━━━ DATA EXCERPTS

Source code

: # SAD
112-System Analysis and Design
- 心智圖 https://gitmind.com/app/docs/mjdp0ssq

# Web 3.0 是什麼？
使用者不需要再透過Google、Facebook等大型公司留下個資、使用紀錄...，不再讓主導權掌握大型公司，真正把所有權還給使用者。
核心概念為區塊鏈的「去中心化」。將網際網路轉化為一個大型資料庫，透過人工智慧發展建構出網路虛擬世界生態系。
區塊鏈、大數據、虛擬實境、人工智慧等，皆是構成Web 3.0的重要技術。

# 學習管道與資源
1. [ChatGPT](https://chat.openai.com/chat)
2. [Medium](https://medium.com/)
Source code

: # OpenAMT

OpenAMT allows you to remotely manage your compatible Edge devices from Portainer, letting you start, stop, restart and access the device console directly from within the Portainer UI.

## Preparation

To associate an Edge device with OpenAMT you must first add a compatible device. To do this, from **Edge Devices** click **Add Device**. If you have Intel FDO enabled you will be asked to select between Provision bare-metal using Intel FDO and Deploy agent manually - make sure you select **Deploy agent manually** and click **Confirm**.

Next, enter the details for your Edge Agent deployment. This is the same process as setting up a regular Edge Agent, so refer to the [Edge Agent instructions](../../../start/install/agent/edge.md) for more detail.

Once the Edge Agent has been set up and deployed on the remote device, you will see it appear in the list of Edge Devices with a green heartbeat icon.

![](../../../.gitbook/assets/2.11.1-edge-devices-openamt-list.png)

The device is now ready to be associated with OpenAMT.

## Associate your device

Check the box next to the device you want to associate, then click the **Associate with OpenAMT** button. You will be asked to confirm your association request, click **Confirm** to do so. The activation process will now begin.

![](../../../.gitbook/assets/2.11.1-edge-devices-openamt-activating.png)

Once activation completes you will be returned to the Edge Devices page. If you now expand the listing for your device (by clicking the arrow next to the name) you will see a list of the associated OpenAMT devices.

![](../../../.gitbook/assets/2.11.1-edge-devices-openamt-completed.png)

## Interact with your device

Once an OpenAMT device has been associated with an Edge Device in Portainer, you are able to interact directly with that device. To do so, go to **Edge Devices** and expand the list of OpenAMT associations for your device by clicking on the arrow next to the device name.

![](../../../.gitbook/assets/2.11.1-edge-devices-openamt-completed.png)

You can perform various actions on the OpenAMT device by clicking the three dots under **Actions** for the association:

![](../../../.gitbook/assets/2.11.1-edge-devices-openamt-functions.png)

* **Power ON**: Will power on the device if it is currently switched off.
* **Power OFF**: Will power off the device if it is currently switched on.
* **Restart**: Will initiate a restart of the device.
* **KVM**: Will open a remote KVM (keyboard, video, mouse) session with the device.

━━━━━━
━━━ DATA EXCERPTS

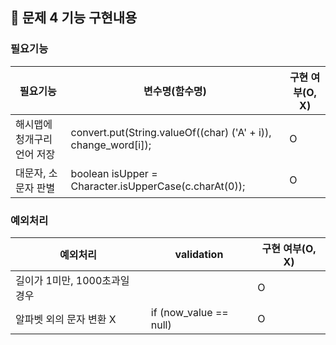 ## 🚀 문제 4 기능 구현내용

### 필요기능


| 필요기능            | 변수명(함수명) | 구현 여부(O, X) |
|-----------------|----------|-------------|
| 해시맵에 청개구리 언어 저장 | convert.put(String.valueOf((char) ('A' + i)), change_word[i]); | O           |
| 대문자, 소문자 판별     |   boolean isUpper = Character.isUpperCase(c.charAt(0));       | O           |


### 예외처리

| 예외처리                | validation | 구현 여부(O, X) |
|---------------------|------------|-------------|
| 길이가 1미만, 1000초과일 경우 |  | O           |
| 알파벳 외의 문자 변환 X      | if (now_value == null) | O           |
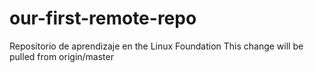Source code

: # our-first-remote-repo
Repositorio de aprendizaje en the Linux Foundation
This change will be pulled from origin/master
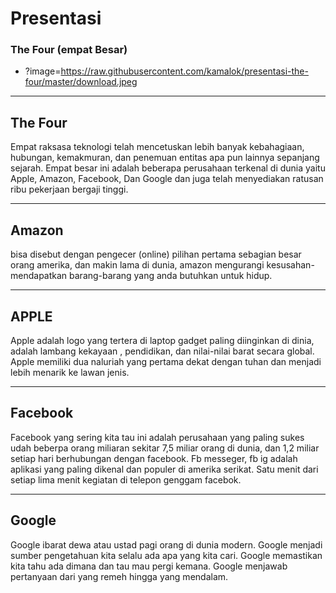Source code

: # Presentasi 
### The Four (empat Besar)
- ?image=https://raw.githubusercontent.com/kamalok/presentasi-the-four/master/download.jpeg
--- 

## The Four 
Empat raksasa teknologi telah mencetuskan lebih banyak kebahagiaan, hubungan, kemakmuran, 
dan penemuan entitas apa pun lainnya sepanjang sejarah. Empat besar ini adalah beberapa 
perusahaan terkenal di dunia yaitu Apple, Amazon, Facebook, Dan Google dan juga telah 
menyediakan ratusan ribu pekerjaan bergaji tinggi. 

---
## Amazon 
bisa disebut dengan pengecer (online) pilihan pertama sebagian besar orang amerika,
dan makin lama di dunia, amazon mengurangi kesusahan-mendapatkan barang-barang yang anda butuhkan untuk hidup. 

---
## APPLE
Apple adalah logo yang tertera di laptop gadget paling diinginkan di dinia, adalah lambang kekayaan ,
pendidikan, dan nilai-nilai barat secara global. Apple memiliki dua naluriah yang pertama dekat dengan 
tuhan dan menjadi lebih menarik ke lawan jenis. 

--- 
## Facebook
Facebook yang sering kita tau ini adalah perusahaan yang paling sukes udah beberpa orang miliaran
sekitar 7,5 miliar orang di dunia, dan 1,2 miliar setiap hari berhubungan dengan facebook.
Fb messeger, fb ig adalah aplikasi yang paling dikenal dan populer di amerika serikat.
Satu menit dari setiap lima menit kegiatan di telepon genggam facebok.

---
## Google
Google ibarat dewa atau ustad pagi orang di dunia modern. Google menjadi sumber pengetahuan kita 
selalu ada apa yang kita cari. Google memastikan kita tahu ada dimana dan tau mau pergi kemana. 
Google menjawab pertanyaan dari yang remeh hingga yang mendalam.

━━━━━━

- _WHAT YOU ARE ASKED TO DO_
The lines to copy are those in the records above containing the word "your".

- _WRITTEN SOLUTION_
OpenAMT allows you to remotely manage your compatible Edge devices from Portainer, letting you start, stop, restart and access the device console directly from within the Portainer UI.
Next, enter the details for your Edge Agent deployment. This is the same process as setting up a regular Edge Agent, so refer to the [Edge Agent instructions](../../../start/install/agent/edge.md) for more detail.
## Associate your device
Check the box next to the device you want to associate, then click the **Associate with OpenAMT** button. You will be asked to confirm your association request, click **Confirm** to do so. The activation process will now begin.
Once activation completes you will be returned to the Edge Devices page. If you now expand the listing for your device (by clicking the arrow next to the name) you will see a list of the associated OpenAMT devices.
## Interact with your device
Once an OpenAMT device has been associated with an Edge Device in Portainer, you are able to interact directly with that device. To do so, go to **Edge Devices** and expand the list of OpenAMT associations for your device by clicking on the arrow next to the device name.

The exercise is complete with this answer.